Long story short, there’s a delicate balance - a "yin and yang" if you will. Each day that balance changes. If your strokes are feeling good, you might lean toward the side of aggression. If your strokes are off but the body is feeling good, then you might increase your margins and slug it out physically. A delicate balance indeed...
Tennis is like body building in the sense that you can only improve so quickly. In body building terms, you can only bulk up so fast. A body builder does thousands of reps for such incremental gains just how a tennis player must hit thousands of balls before any noticeable improvement.
Development is a long, arduous process, so you must 1) adjust your expectations accordingly and 2) take the approach of sculpting a piece of art. You can’t get a six pack overnight - everyone knows that. But if you keep chipping away at that sculpture, you’ll end up with something beautiful over time. However, if you don’t start now and put in the work to chip away at that sculpture, it doesn’t matter how much time passes. You’ll have that same ugly hunk of stone.
I recently saw a coach teaching students to lean forward on the transition volley split step, so if someone touched their back, they'd almost fall flat on their face. The reasoning was to hit out in front and cut off angles.
This is ridiculous.
What about a ball hit to the left, right, or lobbed..? The entire point of the split step is to move in any direction, and that can only happen if you're balanced. With your weight falling forward, you're basically saying, "pass me."
That's the difference between Andy Roddick barreling into net and Roger Federer transitioning gracefully with pristine balance and posture.
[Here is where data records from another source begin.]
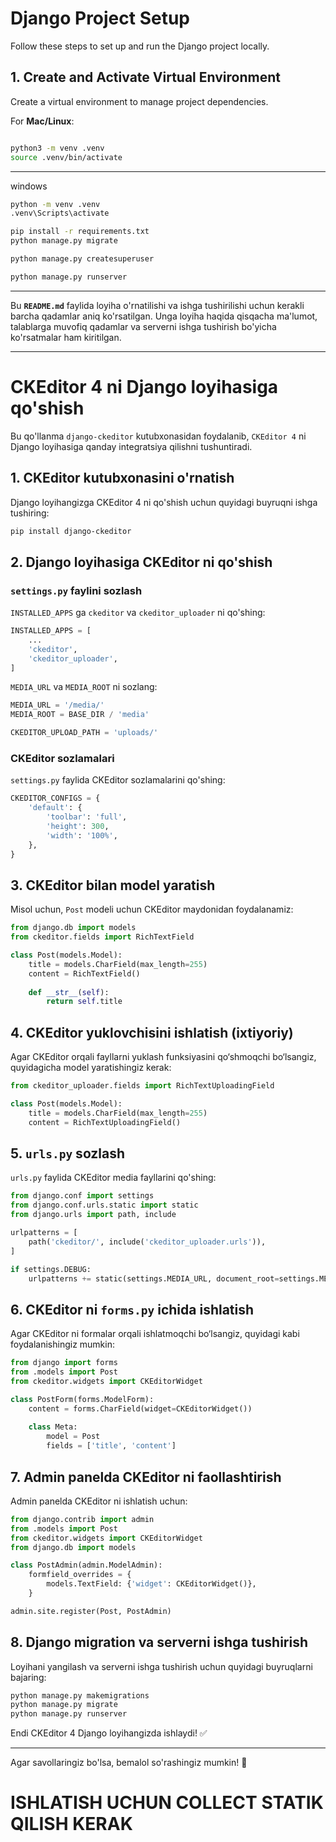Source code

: # Django Project Setup

Follow these steps to set up and run the Django project locally.

## 1. Create and Activate Virtual Environment

Create a virtual environment to manage project dependencies.

For **Mac/Linux**:

```bash

python3 -m venv .venv
source .venv/bin/activate
```
----------
windows
```bash
python -m venv .venv
.venv\Scripts\activate
```

```bash
pip install -r requirements.txt
python manage.py migrate

python manage.py createsuperuser
```

```bash
python manage.py runserver
```

---

Bu **`README.md`** faylida loyiha o'rnatilishi va ishga tushirilishi uchun kerakli barcha qadamlar aniq ko'rsatilgan. Unga loyiha haqida qisqacha ma'lumot, talablarga muvofiq qadamlar va serverni ishga tushirish bo'yicha ko'rsatmalar ham kiritilgan.



----------------------------






# CKEditor 4 ni Django loyihasiga qo'shish

Bu qo'llanma `django-ckeditor` kutubxonasidan foydalanib, `CKEditor 4` ni Django loyihasiga qanday integratsiya qilishni tushuntiradi.

## 1. CKEditor kutubxonasini o'rnatish

Django loyihangizga CKEditor 4 ni qo'shish uchun quyidagi buyruqni ishga tushiring:

```sh
pip install django-ckeditor
```

## 2. Django loyihasiga CKEditor ni qo'shish

### `settings.py` faylini sozlash

`INSTALLED_APPS` ga `ckeditor` va `ckeditor_uploader` ni qo'shing:

```python
INSTALLED_APPS = [
    ...
    'ckeditor',
    'ckeditor_uploader',
]
```

`MEDIA_URL` va `MEDIA_ROOT` ni sozlang:

```python
MEDIA_URL = '/media/'
MEDIA_ROOT = BASE_DIR / 'media'

CKEDITOR_UPLOAD_PATH = 'uploads/'
```

### CKEditor sozlamalari

`settings.py` faylida CKEditor sozlamalarini qo'shing:

```python
CKEDITOR_CONFIGS = {
    'default': {
        'toolbar': 'full',
        'height': 300,
        'width': '100%',
    },
}
```

## 3. CKEditor bilan model yaratish

Misol uchun, `Post` modeli uchun CKEditor maydonidan foydalanamiz:

```python
from django.db import models
from ckeditor.fields import RichTextField

class Post(models.Model):
    title = models.CharField(max_length=255)
    content = RichTextField()
    
    def __str__(self):
        return self.title
```

## 4. CKEditor yuklovchisini ishlatish (ixtiyoriy)

Agar CKEditor orqali fayllarni yuklash funksiyasini qo‘shmoqchi bo‘lsangiz, quyidagicha model yaratishingiz kerak:

```python
from ckeditor_uploader.fields import RichTextUploadingField

class Post(models.Model):
    title = models.CharField(max_length=255)
    content = RichTextUploadingField()
```

## 5. `urls.py` sozlash

`urls.py` faylida CKEditor media fayllarini qo'shing:

```python
from django.conf import settings
from django.conf.urls.static import static
from django.urls import path, include

urlpatterns = [
    path('ckeditor/', include('ckeditor_uploader.urls')),
]

if settings.DEBUG:
    urlpatterns += static(settings.MEDIA_URL, document_root=settings.MEDIA_ROOT)
```

## 6. CKEditor ni `forms.py` ichida ishlatish

Agar CKEditor ni formalar orqali ishlatmoqchi bo‘lsangiz, quyidagi kabi foydalanishingiz mumkin:

```python
from django import forms
from .models import Post
from ckeditor.widgets import CKEditorWidget

class PostForm(forms.ModelForm):
    content = forms.CharField(widget=CKEditorWidget())
    
    class Meta:
        model = Post
        fields = ['title', 'content']
```

## 7. Admin panelda CKEditor ni faollashtirish

Admin panelda CKEditor ni ishlatish uchun:

```python
from django.contrib import admin
from .models import Post
from ckeditor.widgets import CKEditorWidget
from django.db import models

class PostAdmin(admin.ModelAdmin):
    formfield_overrides = {
        models.TextField: {'widget': CKEditorWidget()},
    }

admin.site.register(Post, PostAdmin)
```

## 8. Django migration va serverni ishga tushirish

Loyihani yangilash va serverni ishga tushirish uchun quyidagi buyruqlarni bajaring:

```sh
python manage.py makemigrations
python manage.py migrate
python manage.py runserver
```

Endi CKEditor 4 Django loyihangizda ishlaydi! ✅

---
Agar savollaringiz bo'lsa, bemalol so'rashingiz mumkin! 🚀


# ISHLATISH UCHUN COLLECT STATIK QILISH KERAK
No matter how great the coach... all a coach can give you is a blueprint to execute on. The player has still has to put in the hard yards and make it happen.
It's human nature to look for the easy answer. Is it the racquet, the strings, the string tension...?
There are no silver bullets in tennis. It's 98% player, 2% equipment.
There's nothing you can do to change overnight... it's what you are over what you do. Build strong over time!!
As a coach, you should not make the decision for the player.
You should sell the player on why a decision may be good or bad, and allow the player to come to their own realization and make that decision for themselves.
That's how you gain commitment, avoid conflict, and create lasting change.